AI-powered dual-arm robotics for intelligent manufacturing: R&D and real-world deployment - BC-1009

Project type: Research
Desired discipline(s): Engineering - computer / electrical, Engineering, Engineering - mechanical, Computer science, Mathematical Sciences
Company: TP7 AI Robotics
Project Length: 6 months to 1 year
Preferred start date: As soon as possible.
Language requirement: English
Location(s): Vancouver, BC, Canada
No. of positions: 1 - 2
Desired education level: Undergraduate/BachelorMaster'sPhD
Open to applicants registered at an institution outside of Canada: No

About the company: 

TP7 AI Robotics is a Physical AI company building proprietary Neuro-Symbolic AI for industrial dual-arm robots deployed in high-mix manufacturing environments. Our flagship system, Ada, enables robots to understand and execute complex, variable assembly tasks without task-specific training data — achieving SKU onboarding in under 5 minutes and language-to-motion planning in under 3 minutes. We deploy on a Robotics-as-a-Service model, making advanced automation accessible to manufacturers who cannot support large in-house robotics teams. TP7 is backed by Harvard Innovation Labs, NVIDIA Inception, and MassRobotics, with support from NRC Canada and the Canadian Robotics Council. Our mission: build robots that work reliably in the real world, not just in controlled lab conditions.

Describe the project.: 

The intern will work directly with TP7’s CTO on R&D for Ada, TP7’s Neuro-Symbolic Physical AI system deployed on industrial dual-arm robots in high-mix manufacturing environments. Ada combines symbolic reasoning with learned perception to enable robots to interpret natural language instructions, plan multi-step manipulation sequences, and execute precise physical tasks — without task-specific training data.  Key R&D activities will include: (1) designing and improving perception pipelines for 3D object detection, pose estimation, and scene understanding in unstructured factory settings; (2) developing and evaluating motion planning and trajectory optimization algorithms for dual-arm manipulation; (3) hardware integration work including interfacing with robot controllers, sensors, and communication protocols such as Bluetooth and other embedded connectivity layers; (4) testing and validating system performance in real and simulated deployment environments; and (5) contributing to data pipelines, evaluation frameworks, and internal tooling.  Expected deliverables include working code contributions to TP7’s core robotics stack, technical documentation of implemented systems, and participation in real-world pilot deployments with manufacturing customers.

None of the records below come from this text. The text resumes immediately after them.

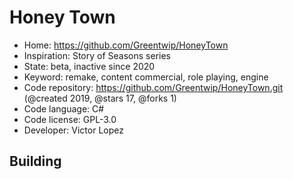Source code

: # Honey Town

- Home: https://github.com/Greentwip/HoneyTown
- Inspiration: Story of Seasons series
- State: beta, inactive since 2020
- Keyword: remake, content commercial, role playing, engine
- Code repository: https://github.com/Greentwip/HoneyTown.git (@created 2019, @stars 17, @forks 1)
- Code language: C#
- Code license: GPL-3.0
- Developer: Victor Lopez

## Building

The intern will gain hands-on experience bridging AI research and physical deployment — working with actual robotic hardware, not simulations alone.

Required expertise/skills: 

Strong programming skills in Python are required; experience with C++ is a strong plus, particularly for real-time robotics and hardware interfacing. Candidates should have familiarity with robotics frameworks (ROS/ROS2) and at least one of: computer vision libraries (OpenCV, Open3D), deep learning frameworks (PyTorch, JAX), or motion planning libraries (MoveIt, OMPL). Experience with hardware communication protocols — including serial (UART), CAN bus, Bluetooth (BLE), or similar embedded interfaces — is a meaningful advantage for hardware integration work. Relevant mathematics includes linear algebra (matrix operations, SVD, spatial transformations), probability and statistics (Bayesian inference, Gaussian distributions), and optimization (gradient-based methods, convex optimization). Physics knowledge should include rigid body dynamics, kinematics and inverse kinematics, and an understanding of forces and torques in manipulation contexts. Familiarity with 3D geometry, point clouds, or SLAM is a strong advantage. Prior experience with physical robotic systems, embedded hardware, sim-to-real transfer, or manipulation research is highly valued but not required.